• **Data provided**
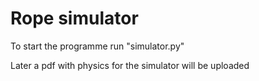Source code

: # Rope simulator

To start the programme run "simulator.py"

Later a pdf with physics for the simulator will be uploaded
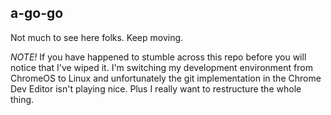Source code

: ## a-go-go

Not much to see here folks. Keep moving.

_NOTE!_ If you have happened to stumble across this repo before you will notice that
I've wiped it. I'm switching my development environment from ChromeOS to Linux and
unfortunately the git implementation in the Chrome Dev Editor isn't playing nice.
Plus I really want to restructure the whole thing.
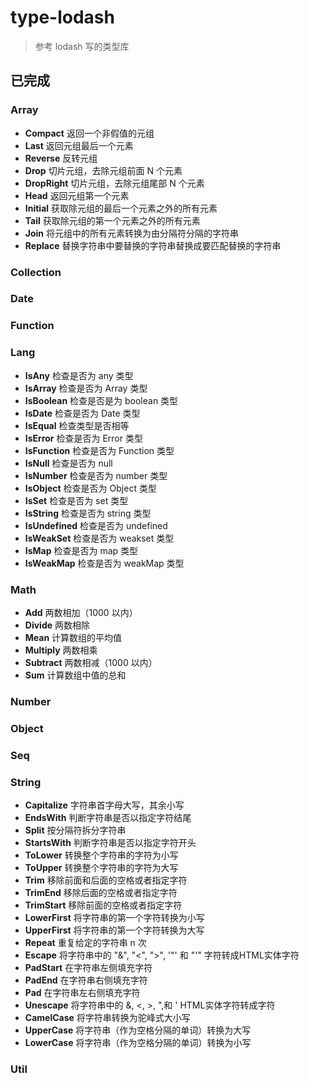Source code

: # type-lodash

> 参考 lodash 写的类型库

## 已完成

### Array

- **Compact** 返回一个非假值的元组
- **Last** 返回元组最后一个元素
- **Reverse** 反转元组
- **Drop** 切片元组，去除元组前面 N 个元素
- **DropRight** 切片元组，去除元组尾部 N 个元素
- **Head** 返回元组第一个元素
- **Initial** 获取除元组的最后一个元素之外的所有元素
- **Tail** 获取除元组的第一个元素之外的所有元素
- **Join** 将元组中的所有元素转换为由分隔符分隔的字符串
- **Replace** 替换字符串中要替换的字符串替换成要匹配替换的字符串

### Collection

### Date

### Function

### Lang

- **IsAny** 检查是否为 any 类型
- **IsArray** 检查是否为 Array 类型
- **IsBoolean** 检查是否是为 boolean 类型
- **IsDate** 检查是否为 Date 类型
- **IsEqual** 检查类型是否相等
- **IsError** 检查是否为 Error 类型
- **IsFunction** 检查是否为 Function 类型
- **IsNull** 检查是否为 null
- **IsNumber** 检查是否为 number 类型
- **IsObject** 检查是否为 Object 类型
- **IsSet** 检查是否为 set 类型
- **IsString** 检查是否为 string 类型
- **IsUndefined** 检查是否为 undefined
- **IsWeakSet** 检查是否为 weakset 类型
- **IsMap** 检查是否为 map 类型
- **IsWeakMap** 检查是否为 weakMap 类型


### Math

- **Add** 两数相加（1000 以内）
- **Divide** 两数相除
- **Mean** 计算数组的平均值
- **Multiply** 两数相乘
- **Subtract** 两数相减（1000 以内）
- **Sum** 计算数组中值的总和


### Number

### Object

### Seq

### String

- **Capitalize** 字符串首字母大写，其余小写
- **EndsWith** 判断字符串是否以指定字符结尾
- **Split** 按分隔符拆分字符串
- **StartsWith** 判断字符串是否以指定字符开头
- **ToLower** 转换整个字符串的字符为小写
- **ToUpper** 转换整个字符串的字符为大写
- **Trim** 移除前面和后面的空格或者指定字符
- **TrimEnd** 移除后面的空格或者指定字符
- **TrimStart** 移除前面的空格或者指定字符
- **LowerFirst** 将字符串的第一个字符转换为小写
- **UpperFirst** 将字符串的第一个字符转换为大写
- **Repeat** 重复给定的字符串 n 次
- **Escape** 将字符串中的 "&", "<", ">", '"' 和 "'" 字符转成HTML实体字符
- **PadStart** 在字符串左侧填充字符
- **PadEnd** 在字符串右侧填充字符
- **Pad** 在字符串左右侧填充字符
- **Unescape** 将字符串中的 &amp;, &lt;, &gt;, &quot;,和 &#39; HTML实体字符转成字符
- **CamelCase** 将字符串转换为驼峰式大小写
- **UpperCase** 将字符串（作为空格分隔的单词）转换为大写
- **LowerCase** 将字符串（作为空格分隔的单词）转换为小写



### Util
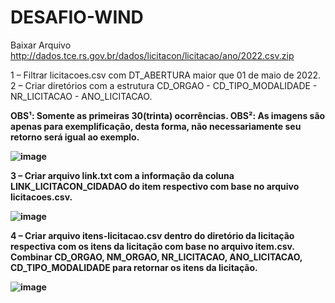 # DESAFIO-WIND

Baixar Arquivo 
http://dados.tce.rs.gov.br/dados/licitacon/licitacao/ano/2022.csv.zip

1 – Filtrar licitacoes.csv com DT_ABERTURA maior que 01 de maio de 2022.
2 – Criar diretórios com a estrutura CD_ORGAO - CD_TIPO_MODALIDADE - NR_LICITACAO - ANO_LICITACAO.

<b>OBS¹: Somente as primeiras 30(trinta) ocorrências.<b>
<b>OBS²: As imagens são apenas para exemplificação, desta forma, não necessariamente seu retorno será igual ao exemplo.<b>

![image](https://user-images.githubusercontent.com/98180262/171285203-b45ea2a0-b5b3-4fa1-8a9e-50f6eb023de7.png)
 
3 – Criar arquivo link.txt com a informação da coluna LINK_LICITACON_CIDADAO do item respectivo com base no arquivo licitacoes.csv.

![image](https://user-images.githubusercontent.com/98180262/171285240-1c841e0b-8545-4e66-b1d3-53ddfb1cb514.png)
 
4 – Criar arquivo itens-licitacao.csv dentro do diretório da licitação respectiva com os itens da licitação com base no arquivo item.csv.
Combinar CD_ORGAO, NM_ORGAO, NR_LICITACAO, ANO_LICITACAO, CD_TIPO_MODALIDADE para retornar os itens da licitação.

![image](https://user-images.githubusercontent.com/98180262/171285273-e25123e4-b9fa-4822-893b-a748aaf11e6c.png)
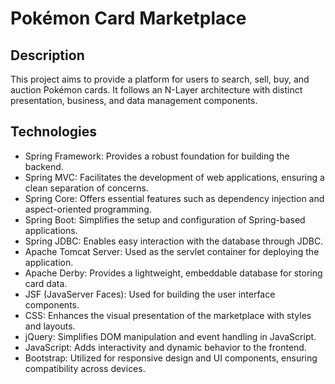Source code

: # Pokémon Card Marketplace

## Description
This project aims to provide a platform for users to search, sell, buy, and auction Pokémon cards. It follows an N-Layer architecture with distinct presentation, business, and data management components.

## Technologies
- Spring Framework: Provides a robust foundation for building the backend.
- Spring MVC: Facilitates the development of web applications, ensuring a clean separation of concerns.
- Spring Core: Offers essential features such as dependency injection and aspect-oriented programming.
- Spring Boot: Simplifies the setup and configuration of Spring-based applications.
- Spring JDBC: Enables easy interaction with the database through JDBC.
- Apache Tomcat Server: Used as the servlet container for deploying the application.
- Apache Derby: Provides a lightweight, embeddable database for storing card data.
- JSF (JavaServer Faces): Used for building the user interface components.
- CSS: Enhances the visual presentation of the marketplace with styles and layouts.
- jQuery: Simplifies DOM manipulation and event handling in JavaScript.
- JavaScript: Adds interactivity and dynamic behavior to the frontend.
- Bootstrap: Utilized for responsive design and UI components, ensuring compatibility across devices.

• **What you need to do**
In the listing, find each line with the string "development" and copy it.

• **Exercise result**
I've wiped it. I'm switching my development environment from ChromeOS to Linux and
- Spring MVC: Facilitates the development of web applications, ensuring a clean separation of concerns.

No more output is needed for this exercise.